"The Archimeme demands our service, but we can perform in good conscience." -- kal
 

Thu, 17 Feb 2005

[00:24] Send In The SWARMING BLACK HOVERBOTS

So now that the book is done and Jo and I are back from India, we've decided to make robots.

Let me back up. India: It's huge, crowded, messy, exciting, vibrant, colorful, and rich in many ways. I can't hope to do it justice so I'll leave it at that for now. I can't wait to go back.

Now, about the hoverbots. We've been wanting to make physical bots for some time but have been preoccupied with other work. Today, at Rich's direction, I ordered a TI MSP430 development board and programmer cable. We also bought an IR proximity sensor with a range of 80 cm (31") and a pair of IR motion sensors with an arc of about 60°.

The fantasy is to wire the microcontroller into the drive mechanisms of a remote control model vehicle, ideally a (non-US branded) blimp or a black hovercraft. The proximity sensor would be mounted on the front to keep the robot from colliding with things. The motion sensors would be mounted on either side at an angle and allow the robot to sense the motion of humans or (hopefully) other robots.
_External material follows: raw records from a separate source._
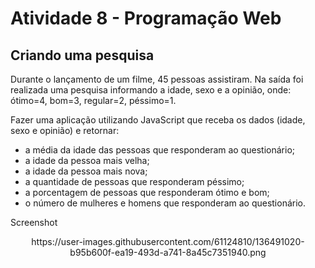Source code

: # Atividade 8 - Programação Web

## Criando uma pesquisa

Durante o lançamento de um filme, 45 pessoas assistiram. Na saída foi realizada uma pesquisa informando a idade, sexo e a opinião, onde: ótimo=4, bom=3, regular=2, péssimo=1. 

Fazer uma aplicação utilizando JavaScript que receba os dados (idade, sexo e opinião) e retornar:

- a média da idade das pessoas que responderam ao questionário; 
- a idade da pessoa mais velha;
- a idade da pessoa mais nova;
- a quantidade de pessoas que responderam péssimo;
- a porcentagem de pessoas que responderam ótimo e bom;
- o número de mulheres e homens que responderam ao questionário.

Screenshot

<div align="center">
https://user-images.githubusercontent.com/61124810/136491020-b95b600f-ea19-493d-a741-8a45c7351940.png
</div>
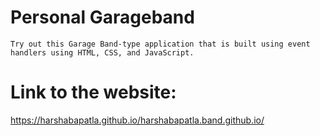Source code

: # Personal Garageband  
    Try out this Garage Band-type application that is built using event handlers using HTML, CSS, and JavaScript.

# Link to the website:
  https://harshabapatla.github.io/harshabapatla.band.github.io/
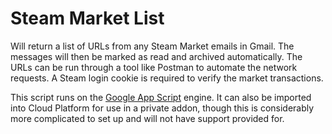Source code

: # Steam Market List

Will return a list of URLs from any Steam Market emails in Gmail.  The messages will then be marked as read and archived automatically.  The URLs can be run through a tool like Postman to automate the network requests.  A Steam login cookie is required to verify the market transactions.

This script runs on the [Google App Script](https://script.google.com/home) engine.  It can also be imported into Cloud Platform for use in a private addon, though this is considerably more complicated to set up and will not have support provided for.
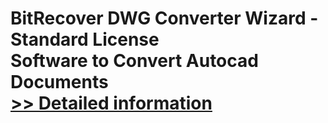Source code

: # BitRecover DWG Converter Wizard - Standard License<br />Software to Convert Autocad Documents<br />[>> Detailed information](https://secure.shareit.com/shareit/product.html?productid=300849362&affiliateid=200057808)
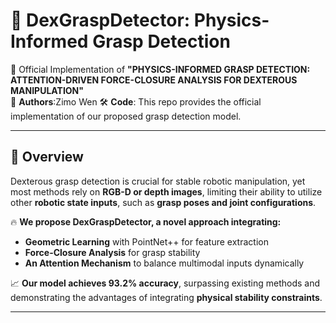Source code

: # 🦾 DexGraspDetector: Physics-Informed Grasp Detection

🚀 Official Implementation of **"PHYSICS-INFORMED GRASP DETECTION: ATTENTION-DRIVEN FORCE-CLOSURE ANALYSIS FOR DEXTEROUS MANIPULATION"**  
📜 **Authors**:Zimo Wen 
🛠 **Code**: This repo provides the official implementation of our proposed grasp detection model.  

---

## 📌 Overview

Dexterous grasp detection is crucial for stable robotic manipulation, yet most methods rely on **RGB-D or depth images**, limiting their ability to utilize other **robotic state inputs**, such as **grasp poses and joint configurations**.

🔥 **We propose DexGraspDetector, a novel approach integrating:**
- **Geometric Learning** with PointNet++ for feature extraction
- **Force-Closure Analysis** for grasp stability
- **An Attention Mechanism** to balance multimodal inputs dynamically

📈 **Our model achieves 93.2% accuracy**, surpassing existing methods and demonstrating the advantages of integrating **physical stability constraints**.

---


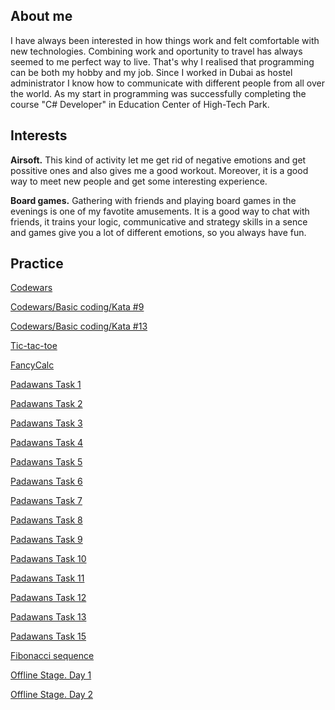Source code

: ## About me
I have always been interested in how things work and felt comfortable with new technologies. Combining work and oportunity to travel has always seemed to me perfect way to live. That's why I realised that programming can be both my hobby and my job. 
Since I worked in Dubai as hostel administrator I know how to communicate with different people from all over the world. 
As my start in programming was successfully completing the course "C# Developer" in Education Center of High-Tech Park.

## Interests
**Airsoft.** This kind of activity let me get rid of negative emotions and get possitive ones and also gives me a good workout. Moreover, it is a good way to meet new people and get some interesting experience.

**Board games.** Gathering with friends and playing board games in the evenings is one of my favotite amusements. It is a good way to chat with friends, it trains your logic, communicative and strategy skills in a sence and games give you a lot of different emotions, so you always have fun.

## Practice
<a href="https://www.codewars.com/users/Alex_AP">Codewars</a>

<a href="https://github.com/AlexAnP/Convert-A-Hex-String-To-RGB">Codewars/Basic coding/Kata #9</a>

<a href="https://github.com/AlexAnP/Manipulate-URL-Parameters">Codewars/Basic coding/Kata #13</a>

<a href="https://github.com/AlexAnP/Tic-tac-toe">Tic-tac-toe</a>

<a href="https://github.com/AlexAnP/FancyCalc">FancyCalc</a>

<a href="https://github.com/AlexAnP/PadawansTask1">Padawans Task 1</a>

<a href="https://github.com/AlexAnP/PadawansTask2">Padawans Task 2</a>

<a href="https://github.com/AlexAnP/PadawansTask3">Padawans Task 3</a>

<a href="https://github.com/AlexAnP/PadawansTask4">Padawans Task 4</a>

<a href="https://github.com/AlexAnP/PadawansTask5">Padawans Task 5</a>

<a href="https://github.com/AlexAnP/PadawansTask6">Padawans Task 6</a>

<a href="https://github.com/AlexAnP/PadawansTask7">Padawans Task 7</a>

<a href="https://github.com/AlexAnP/PadawansTask8">Padawans Task 8</a>

<a href="https://github.com/AlexAnP/PadawansTask9">Padawans Task 9</a>

<a href="https://github.com/AlexAnP/PadawansTask10">Padawans Task 10</a>

<a href="https://github.com/AlexAnP/PadawansTask11">Padawans Task 11</a>

<a href="https://github.com/AlexAnP/PadawansTask12">Padawans Task 12</a>

<a href="https://github.com/AlexAnP/PadawansTask13">Padawans Task 13</a>

<a href="https://github.com/AlexAnP/PadawansTask15">Padawans Task 15</a>

<a href="https://github.com/AlexAnP/First_20_numbers">Fibonacci sequence</a>

<a href="https://github.com/AlexAnP/NET1.S.2019.Piskur.01">Offline Stage. Day 1</a>

<a href="https://github.com/AlexAnP/NET1.S.2019.Piskur.02">Offline Stage. Day 2</a>


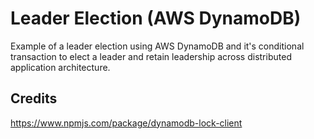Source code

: # Leader Election (AWS DynamoDB)
Example of a leader election using AWS DynamoDB and it's conditional transaction to elect a leader and retain leadership across distributed application architecture.

## Credits
https://www.npmjs.com/package/dynamodb-lock-client
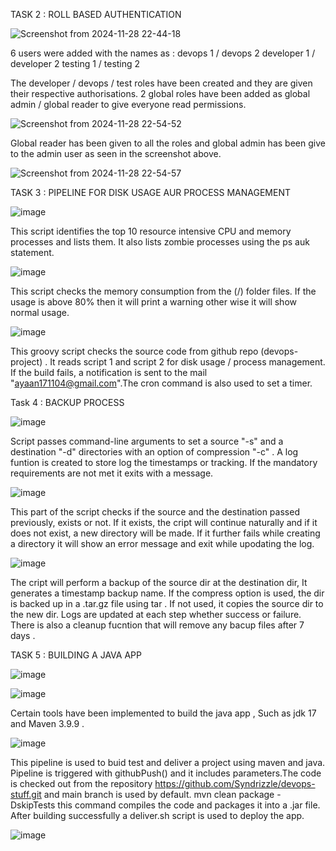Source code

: TASK 2 : ROLL BASED AUTHENTICATION

![Screenshot from 2024-11-28 22-44-18](https://github.com/user-attachments/assets/8b1543d5-6a87-4192-b527-af932da8608a)

6 users were added with the names as :
devops 1 / devops 2
developer 1 / developer 2 
testing 1 / testing 2

The developer / devops / test roles have been created and they are given their respective authorisations. 2 global roles have been added as global admin / global reader to give everyone read permissions.


![Screenshot from 2024-11-28 22-54-52](https://github.com/user-attachments/assets/188d3d89-1872-4137-b783-b127ce60ec07)


Global reader has been given to all the roles and global admin has been give to the admin user as seen in the screenshot above.


![Screenshot from 2024-11-28 22-54-57](https://github.com/user-attachments/assets/1db455fa-7776-4edc-93c8-3729d4224c43)


TASK 3 : PIPELINE FOR DISK USAGE AUR PROCESS MANAGEMENT

![image](https://github.com/user-attachments/assets/a4f177e4-3ad3-4193-83ca-86e62f6a7269)

This script identifies the top 10 resource intensive CPU and memory processes and lists them. It also lists zombie processes using the ps auk statement.

![image](https://github.com/user-attachments/assets/cc9295b6-b573-4c5f-82de-d8344083ace9)

This script checks the memory consumption from the (/) folder files. If the usage is above 80% then it will print a warning other wise it will show normal usage.



![image](https://github.com/user-attachments/assets/a1930af2-22e8-4526-a88c-b5b1ef7b72e9)



This groovy script checks the source code from github repo (devops-project) . It reads script 1 and script 2 for disk usage / process management. If the build fails, a notification is sent to the mail "ayaan171104@gmail.com".The cron command is also used to set a timer.

Task 4 : BACKUP PROCESS 

![image](https://github.com/user-attachments/assets/0ca76d3d-a325-4119-be10-4765d2749c4a)


Script passes command-line arguments to set a source "-s" and a destination "-d" directories with an option of compression "-c" . A log funtion is created to store log the timestamps or tracking. If the mandatory requirements are not met it exits with a message.



![image](https://github.com/user-attachments/assets/7dfcb117-ae15-4636-a197-96cc0b49ee1e)


This part of the script checks if the source and the destination passed previously, exists or not. If it exists, the cript will continue naturally and if it does not exist, a new directory will be made. If it further fails while creating a directory it will show an error message and exit while upodating the log.


![image](https://github.com/user-attachments/assets/491d417a-02a6-443e-80e5-585473e758a5)


The cript will perform a backup of the source dir at the destination dir, It generates a timestamp backup name. If the compress option is used, the dir is backed up in a .tar.gz file using tar . If not used, it copies the source dir to the new dir. Logs are updated at each step whether success or failure. There is also a cleanup fucntion that will remove any bacup files after 7 days .


TASK 5 : BUILDING A JAVA APP

![image](https://github.com/user-attachments/assets/315d8f5a-eb35-43a0-a17d-7c701c8eddae)

![image](https://github.com/user-attachments/assets/9e1480e1-bcbf-4e2b-8754-05219681a36f)

Certain tools have been implemented to build the java app , Such as jdk 17 and Maven 3.9.9 .


![image](https://github.com/user-attachments/assets/0962fda6-b489-4979-9471-67f18608d7f5)

This pipeline is used to buid test and deliver a project using maven and java. Pipeline is triggered with githubPush() and it includes parameters.The code is checked out from the repository https://github.com/Syndrizzle/devops-stuff.git and main branch is used by default.
mvn clean package -DskipTests this command compiles the code and packages it into a .jar file. After building successfully a deliver.sh script is used to deploy the app.

![image](https://github.com/user-attachments/assets/cec7950a-6aa8-4cbe-8c96-27c246b40b7d)



 
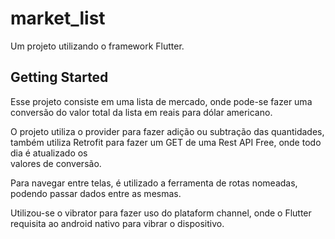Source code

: # market_list

Um projeto utilizando o framework Flutter.

## Getting Started

Esse projeto consiste em uma lista de mercado, onde pode-se fazer uma 
conversão do valor total da lista em reais para dólar americano.

O projeto utiliza o provider para fazer adição ou subtração das quantidades, também
utiliza Retrofit para fazer um GET de uma Rest API Free, onde todo dia é atualizado os\
valores de conversão.

Para navegar entre telas, é utilizado a ferramenta de rotas nomeadas, podendo
passar dados entre as mesmas.

Utilizou-se o vibrator para fazer uso do plataform channel, onde o Flutter
requisita ao android nativo para vibrar o dispositivo.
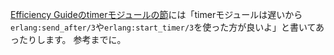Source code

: [Efficiency Guideのtimerモジュールの節](http://erlang.org/doc/efficiency_guide/commoncaveats.html#id62889)には「timerモジュールは遅いから`erlang:send_after/3`や`erlang:start_timer/3`を使った方が良いよ」と書いてあったりします。
参考までに。
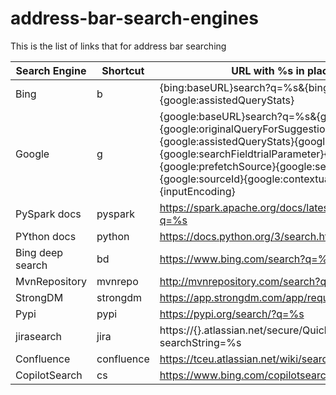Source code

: # address-bar-search-engines
This is the list of links that for address bar searching

| Search Engine | Shortcut | URL with %s in place of query
|---|---|---|
|Bing |b |{bing:baseURL}search?q=%s&{bing:cvid}{bing:msb}{google:assistedQueryStats}|
|Google | g | {google:baseURL}search?q=%s&{google:RLZ}{google:originalQueryForSuggestion}{google:assistedQueryStats}{google:searchboxStats}{google:searchFieldtrialParameter}{google:language}{google:prefetchSource}{google:searchClient}{google:sourceId}{google:contextualSearchVersion}ie={inputEncoding}|
| PySpark docs | pyspark | https://spark.apache.org/docs/latest/api/python/search.html?q=%s|
| PYthon docs | python | https://docs.python.org/3/search.html?q=%s |
| Bing deep search | bd | https://www.bing.com/search?q=%s&shm=cr&form=DEEPSH |
| MvnRepository | mvnrepo | http://mvnrepository.com/search?q=%s&ref=opensearch |
| StrongDM | strongdm | https://app.strongdm.com/app/requests/catalog?name=%s |
| Pypi | pypi | https://pypi.org/search/?q=%s |
| jirasearch | jira | https://{}.atlassian.net/secure/QuickSearch.jspa?searchString=%s | 
| Confluence | confluence | https://tceu.atlassian.net/wiki/search?text=%s |
| CopilotSearch | cs | https://www.bing.com/copilotsearch?q=%s |

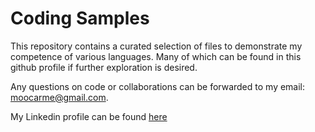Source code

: # Coding Samples

This repository contains a curated selection of files to demonstrate my competence of various languages. Many of which can be found in this github profile if further exploration is desired.

Any questions on code or collaborations can be forwarded to my email: moocarme@gmail.com.

My Linkedin profile can be found [here](https://www.linkedin.com/in/matthew-moocarme-78a053b6)
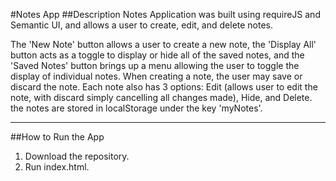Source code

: #Notes App
##Description
Notes Application was built using requireJS and Semantic UI, and allows a user to create, edit, and delete notes.

The 'New Note' button allows a user to create a new note, the 'Display All' button acts as a toggle to display or hide all of the saved notes, and the 'Saved Notes' button brings up a menu allowing the user to toggle the display of individual notes. When creating a note, the user may save or discard the note. Each note also has 3 options: Edit (allows user to edit the note, with discard simply cancelling all changes made), Hide, and Delete. the notes are stored in localStorage under the key 'myNotes'.
***
##How to Run the App
1. Download the repository.
2. Run index.html.
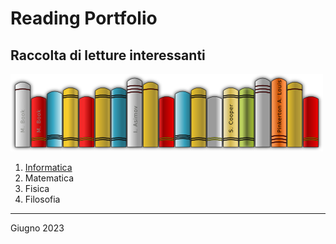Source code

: # Reading Portfolio

## Raccolta di letture interessanti

![Libri](books.png)

1. [Informatica](informatica.md)
2. Matematica
3. Fisica
4. Filosofia

---
Giugno 2023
I'm imagining possibly a red or IR signalling light as well. The sensors, as well as the original RC circuit, would be wired into the ADC ports on the microcontroller and programmed with handcrafted C code compiled on mspgcc, an Open Source GCC toolchain for the MSP430 family.

We want to see a bot follow a person around, or follow other bots around, and collectively explore a territory. A small amount of C code could muster some convincing flocking behavior. The MSP430F1121 microcontroller only has 2K of program space and 256 bytes of RAM, so we're not talking about massive intelligence here, but autonomous and collective behavior from cheap consumer robotics. Anything more and we'd want to wire it up to a Gumstix and run Linux.